From the listing, collect all lines containing the word "templates".
┌──
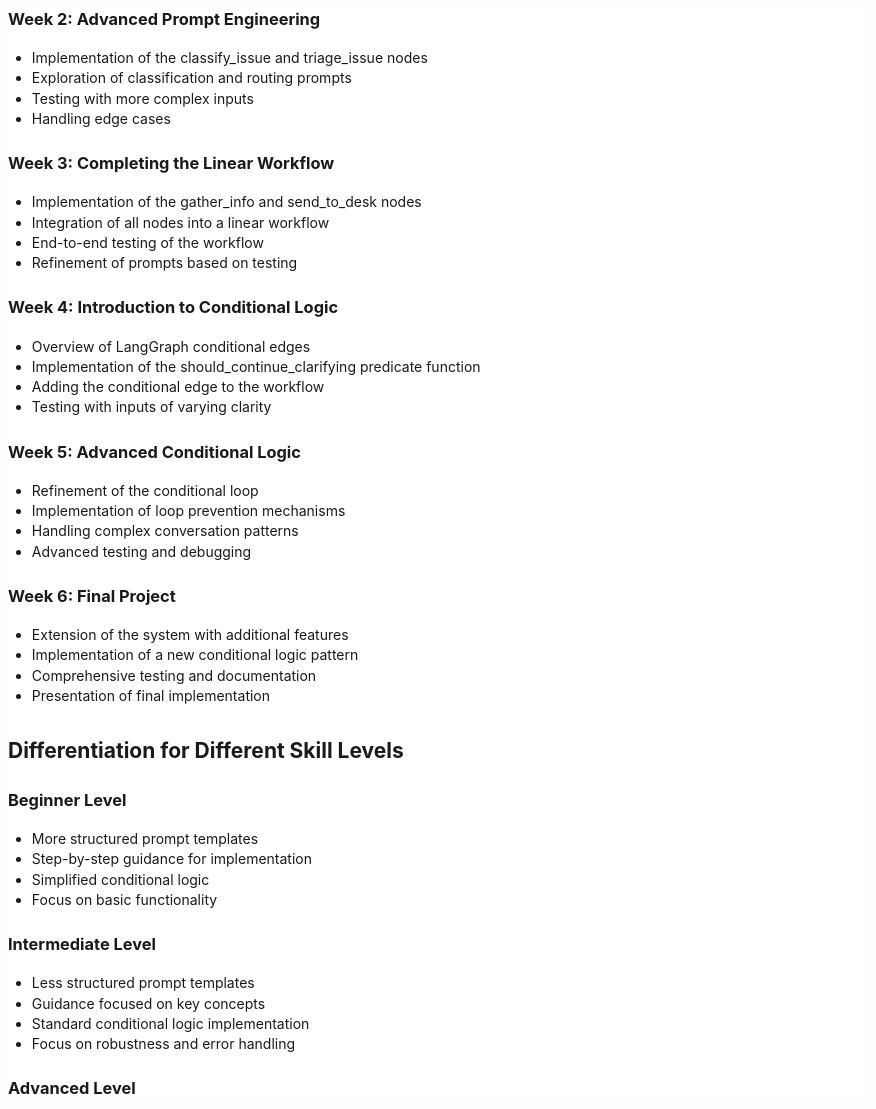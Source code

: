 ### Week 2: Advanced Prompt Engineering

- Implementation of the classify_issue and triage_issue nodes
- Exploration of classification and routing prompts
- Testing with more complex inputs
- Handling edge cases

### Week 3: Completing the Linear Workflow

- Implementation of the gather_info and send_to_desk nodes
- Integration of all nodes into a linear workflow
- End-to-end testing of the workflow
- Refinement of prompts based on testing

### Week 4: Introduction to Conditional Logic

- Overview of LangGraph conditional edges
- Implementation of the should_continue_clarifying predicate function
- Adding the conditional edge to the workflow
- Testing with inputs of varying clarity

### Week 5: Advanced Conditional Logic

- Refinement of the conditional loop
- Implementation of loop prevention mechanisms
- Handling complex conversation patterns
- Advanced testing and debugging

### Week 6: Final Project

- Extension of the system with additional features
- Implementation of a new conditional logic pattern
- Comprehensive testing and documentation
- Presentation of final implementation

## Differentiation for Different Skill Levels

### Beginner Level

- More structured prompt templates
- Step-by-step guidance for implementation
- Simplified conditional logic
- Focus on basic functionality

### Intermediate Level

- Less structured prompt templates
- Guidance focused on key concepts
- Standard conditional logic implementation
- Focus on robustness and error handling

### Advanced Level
└──
┌──
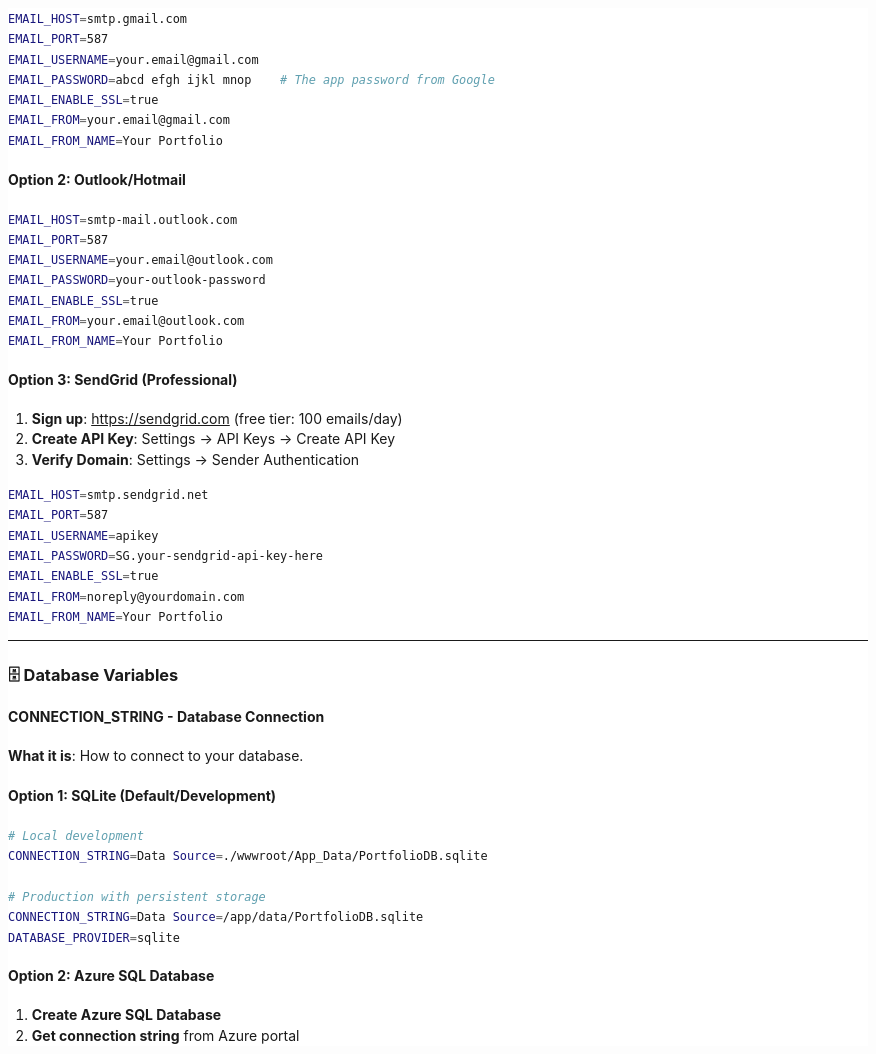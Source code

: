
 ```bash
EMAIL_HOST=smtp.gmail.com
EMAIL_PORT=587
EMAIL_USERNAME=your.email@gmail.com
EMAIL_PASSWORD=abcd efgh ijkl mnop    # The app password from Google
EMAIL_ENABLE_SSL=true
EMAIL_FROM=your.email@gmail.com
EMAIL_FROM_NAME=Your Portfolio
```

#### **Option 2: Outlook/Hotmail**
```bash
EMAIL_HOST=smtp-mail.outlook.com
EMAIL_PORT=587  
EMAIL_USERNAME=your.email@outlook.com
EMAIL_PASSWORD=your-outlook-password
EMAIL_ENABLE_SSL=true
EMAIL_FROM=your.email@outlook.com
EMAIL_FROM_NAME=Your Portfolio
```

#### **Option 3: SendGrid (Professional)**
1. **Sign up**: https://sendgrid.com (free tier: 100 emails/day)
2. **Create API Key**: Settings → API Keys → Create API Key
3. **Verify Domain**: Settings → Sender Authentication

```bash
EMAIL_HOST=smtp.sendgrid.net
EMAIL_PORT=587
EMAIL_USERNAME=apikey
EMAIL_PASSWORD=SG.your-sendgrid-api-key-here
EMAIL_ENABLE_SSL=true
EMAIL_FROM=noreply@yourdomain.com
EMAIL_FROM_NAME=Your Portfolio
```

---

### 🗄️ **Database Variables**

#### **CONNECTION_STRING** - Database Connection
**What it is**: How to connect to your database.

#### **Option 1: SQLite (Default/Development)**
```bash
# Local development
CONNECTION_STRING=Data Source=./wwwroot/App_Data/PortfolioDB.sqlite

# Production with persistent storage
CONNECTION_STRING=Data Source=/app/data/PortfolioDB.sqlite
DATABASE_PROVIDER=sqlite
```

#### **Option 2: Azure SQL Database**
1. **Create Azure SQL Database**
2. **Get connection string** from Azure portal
└──
• **ANSWER TO THIS TASK**
- More structured prompt templates
- Less structured prompt templates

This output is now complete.